Meine Scholle, deine Grenze
Wettrennen um Bodenschätze am Nordpol

Wem gehört der rohstoffreiche Meeresgrund am Nordpol? Kanada hat eine neue Expedition gestartet, die Antworten auf diese Frage liefern soll - unterwegs mit dem Forschungsschiff Louis S. St. Laurent durch die legendäre Nordwestpassage.

RESOLUTE. Nur vage sind die Umrisse eines Hindernisses am Horizont auszumachen - in neun Seemeilen Entfernung, rund 16 Kilometer. Aber mit geübtem Blick erkennt Marc Rothwell, Kapitän des kanadischen Eisbrechers Louis S. St-Laurent, dass es sich um einen Eisberg handelt - um ein gewaltiges Exemplar.

"Big iceberg starboard", ruft er über die Lautsprecheranlage. Wer seinen Arbeitsplatz im Schiffsinnern verlassen kann, eilt an Deck. Der schwimmende Gigant kommt näher. Nun leuchtet er weiß und blau in der Abendsonne. "Mit dem Kerl stößt man besser nicht zusammen", murmelt ein Crewmitglied.

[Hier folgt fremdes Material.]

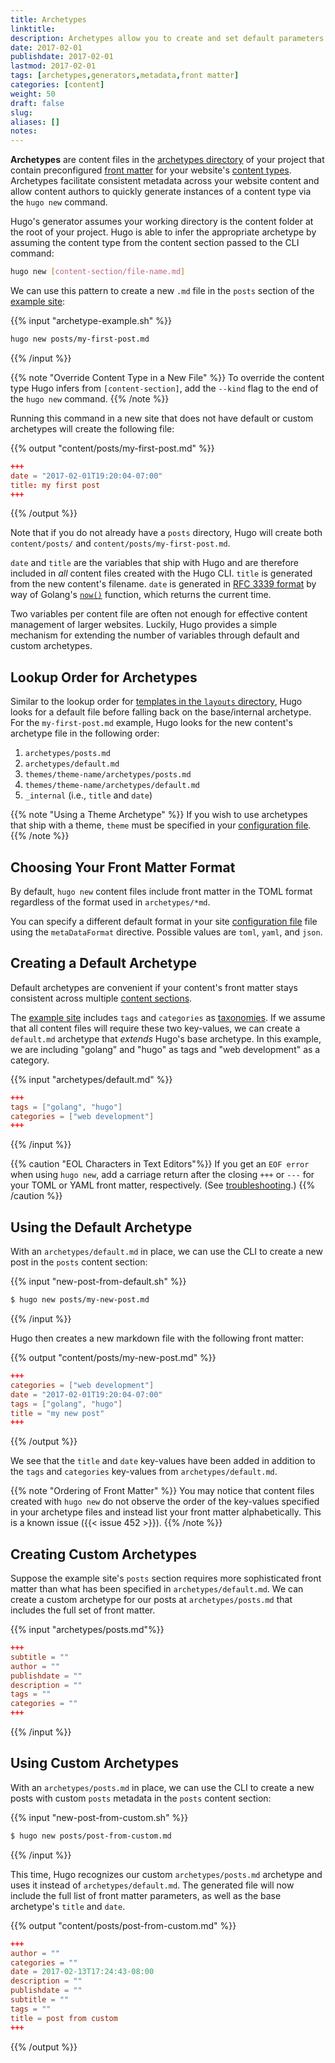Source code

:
 ```yaml
---
title: Archetypes
linktitle:
description: Archetypes allow you to create and set default parameters from the command line according to the content section.
date: 2017-02-01
publishdate: 2017-02-01
lastmod: 2017-02-01
tags: [archetypes,generators,metadata,front matter]
categories: [content]
weight: 50
draft: false
slug:
aliases: []
notes:
---
```


**Archetypes** are content files in the [archetypes directory][] of your project that contain preconfigured [front matter][] for your website's [content types][]. Archetypes facilitate consistent metadata across your website content and allow content authors to quickly generate instances of a content type via the `hugo new` command.

Hugo's generator assumes your working directory is the content folder at the root of your project. Hugo is able to infer the appropriate archetype by assuming the content type from the content section passed to the CLI command:

```bash
hugo new [content-section/file-name.md]
```

We can use this pattern to create a new `.md` file in the `posts` section of the [example site][]:

{{% input "archetype-example.sh" %}}
```bash
hugo new posts/my-first-post.md
```
{{% /input %}}

{{% note "Override Content Type in a New File" %}}
To override the content type Hugo infers from `[content-section]`, add the `--kind` flag to the end of the `hugo new` command.
{{% /note %}}

Running this command in a new site that does not have default or custom archetypes will create the following file:

{{% output "content/posts/my-first-post.md" %}}
```toml
+++
date = "2017-02-01T19:20:04-07:00"
title: my first post
+++
```
{{% /output %}}

Note that if you do not already have a `posts` directory, Hugo will create both `content/posts/` and `content/posts/my-first-post.md`.

`date` and `title` are the variables that ship with Hugo and are therefore included in *all* content files created with the Hugo CLI. `title` is generated from the new content's filename. `date` is generated in [RFC 3339 format][] by way of Golang's [`now()`][] function, which returns the current time.

Two variables per content file are often not enough for effective content management of larger websites. Luckily, Hugo provides a simple mechanism for extending the number of variables through default and custom archetypes.

## Lookup Order for Archetypes

Similar to the lookup order for [templates in the `layouts` directory][], Hugo looks for a default file before falling back on the base/internal archetype. For the `my-first-post.md` example, Hugo looks for the new content's archetype file in the following order:

1. `archetypes/posts.md`
2. `archetypes/default.md`
3. `themes/theme-name/archetypes/posts.md`
4. `themes/theme-name/archetypes/default.md`
5. `_internal` (i.e., `title` and `date`)

{{% note "Using a Theme Archetype" %}}
If you wish to use archetypes that ship with a theme, `theme` must be specified in your [configuration file](/project-organization/configuration/).
{{% /note %}}

## Choosing Your Front Matter Format

By default, `hugo new` content files include front matter in the TOML format regardless of the format used in `archetypes/*md`.

You can specify a different default format in your site [configuration file][] file using the `metaDataFormat` directive. Possible values are `toml`, `yaml`, and `json`.

## Creating a Default Archetype

Default archetypes are convenient if your content's front matter stays consistent across multiple [content sections][].

The [example site][] includes `tags` and `categories` as [taxonomies][]. If we assume that all content files will require these two key-values, we can create a `default.md` archetype that *extends* Hugo's base archetype. In this example, we are including "golang" and "hugo" as tags and "web development" as a category.

{{% input "archetypes/default.md" %}}
```toml
+++
tags = ["golang", "hugo"]
categories = ["web development"]
+++
```
{{% /input %}}

{{% caution "EOL Characters in Text Editors"%}}
If you get an `EOF error` when using `hugo new`, add a carriage return after the closing `+++` or `---` for your TOML or YAML front matter, respectively. (See [troubleshooting](/troubleshooting/eof-error/).)
{{% /caution %}}

## Using the Default Archetype

With an `archetypes/default.md` in place, we can use the CLI to create a new post in the `posts` content section:

{{% input "new-post-from-default.sh" %}}
```bash
$ hugo new posts/my-new-post.md
```
{{% /input %}}

Hugo then creates a new markdown file with the following front matter:

{{% output "content/posts/my-new-post.md" %}}
```toml
+++
categories = ["web development"]
date = "2017-02-01T19:20:04-07:00"
tags = ["golang", "hugo"]
title = "my new post"
+++
```
{{% /output %}}

We see that the `title` and `date` key-values have been added in addition to the `tags` and `categories` key-values from `archetypes/default.md`.

{{% note "Ordering of Front Matter" %}}
You may notice that content files created with `hugo new` do not observe the order of the key-values specified in your archetype files and instead list your front matter alphabetically. This is a known issue ({{< issue 452 >}}).
{{% /note %}}

## Creating Custom Archetypes

Suppose the example site's `posts` section requires more sophisticated front matter than what has been specified in `archetypes/default.md`. We can create a custom archetype for our posts at `archetypes/posts.md` that includes the full set of front matter.

{{% input "archetypes/posts.md"%}}
```toml
+++
subtitle = ""
author = ""
publishdate = ""
description = ""
tags = ""
categories = ""
+++
```
{{% /input %}}

## Using Custom Archetypes

With an `archetypes/posts.md` in place, we can use the CLI to create a new posts with custom `posts` metadata in the `posts` content section:

{{% input "new-post-from-custom.sh" %}}
```bash
$ hugo new posts/post-from-custom.md
```
{{% /input %}}

This time, Hugo recognizes our custom `archetypes/posts.md` archetype and uses it instead of `archetypes/default.md`. The generated file will now include the full list of front matter parameters, as well as the base archetype's `title` and `date`.

{{% output "content/posts/post-from-custom.md" %}}
```toml
+++
author = ""
categories = ""
date = 2017-02-13T17:24:43-08:00
description = ""
publishdate = ""
subtitle = ""
tags = ""
title = post from custom
+++
```
{{% /output %}}

[archetypes directory]: /project-organization/directory-structure/
[`now()`]: http://golang.org/pkg/time/#Now
[configuration file]: /project-organization/configuration/
[content sections]: /content-sections/
[content types]: /content-management/content-types/
[example site]: /getting-started/
[front matter]: /content-management/front-matter/
[RFC 3339 format]: https://www.ietf.org/rfc/rfc3339.txt
[taxonomies]: /content-management/taxonomies/
[templates in the `layouts` directory]: /templates/base-templates-and-blocks/
[templates]: /templates/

Der Kapitän greift zum Sextanten und nimmt Maß. Fast 50 Meter hoch und 250 Meter lang ist der Eisberg. 90 Prozent der Masse liegen unter der Wasseroberfläche. "760 Millionen Kubikfuß", berechnet der Kapitän das Volumen, umgerechnet etwa 25 Millionen Kubikmeter. "Das genügt, um eine Stadt wie Berlin rund zwei Monate mit Trinkwasser zu versorgen", schätzt der Ozeanograph Robie Macdonald vom Institut für Meereskunde, einer Forschungseinrichtung des Ministeriums für Fischerei und Ozeane.

Vor über einer Woche hat die Louis S. St-Laurent, mit 112 Meter Länge der größte Eisbrecher der kanadischen Küstenwache und gleichzeitig ein Forschungsschiff, den Heimathafen Halifax verlassen. Sie ist auf dem Weg zur Beaufort-See, die zum Arktischen Ozean gehört. Dort sollen die Wissenschaftler an Bord der "Louis" den Meeresboden untersuchen, um Kanadas Anspruch auf Teile des Gebiets und die Ressourcen dort zu untermauern: Mineralien, Gas und Öl.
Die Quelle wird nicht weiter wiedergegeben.